I couldn’t think of a good title for this. I thought of Happy Birthday, but that would be too misleading. Today is my sister’s birthday. My sister who has now been dead as long as she was alive. She would have been 34 today. It is impossibly hard to imagine what the 34-year-old version of my sister would look like based on what she looked like at 17. For the first few years after she died, I talked about her quite a bit. Then I went through a period of not talking about her at all. I was meeting new people, who almost always eventually asked, “Do you have any brothers or sisters?” Rather than complicate things, I would say no. But then sometimes people would start going on about how it must be hard to be an only child or sympathize because they, too, were only children. But I was an only child from age 21 on. Not quite the same. No matter what I said, it was complicated. And it always made people uncomfortable.

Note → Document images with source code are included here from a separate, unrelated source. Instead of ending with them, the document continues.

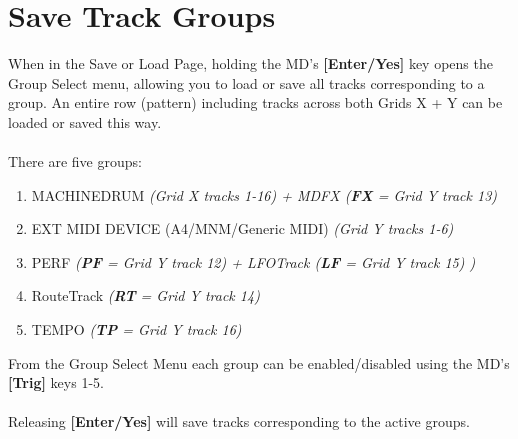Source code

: \section{Save Track Groups}
When in the Save or Load Page, holding the MD's \textbf{[Enter/Yes]} key opens the Group Select menu, allowing you to load or save all tracks corresponding to a group. An entire row (pattern) including tracks across both Grids X + Y can be loaded or saved this way.\\\\
There are five groups:
\begin{enumerate}
    \item MACHINEDRUM \textit{(Grid X tracks 1-16) + MDFX (\textbf{FX} = Grid Y track 13)}
    \item EXT MIDI DEVICE (A4/MNM/Generic MIDI) \textit{(Grid Y tracks 1-6)}
    \item PERF \textit{(\textbf{PF} = Grid Y track 12) + LFOTrack (\textbf{LF }= Grid Y track 15) )}
    \item  RouteTrack \textit{(\textbf{RT} = Grid Y track 14) }
    \item TEMPO \textit{(\textbf{TP} = Grid Y track 16)}
\end{enumerate}
From the Group Select Menu each group can be enabled/disabled using the MD's \textbf{[Trig]} keys 1-5. \\
\\
Releasing \textbf{[Enter/Yes]} will save tracks corresponding to the active groups.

More than I wonder what my sister would look like, I wonder what our relationship would look like. Would we live near each other? Would we talk to each other once a week? Would she have children that would visit me for a while in the summers? Would we go on vacation together? Or would we have drifted apart or gotten into a huge fight which ended in our not speaking to each other ever again? I think that last option is not likely. We were close and had gotten closer as our parents were going through a divorce just before she died.
Most of the time, these anniversaries pass by unnoticed. I notice my sister’s absence more often at family events. I will likely think about it when Geeky Boy graduates high school. Sometimes I think about her when I want to talk to someone who knows my history in a way that I don’t have to explain it.
It’s interesting how these events mark your life, but eventually become a faint scar about which you have a good story to tell. And yet, you keep rubbing the scar again and again, so that sometimes you feel the original pain.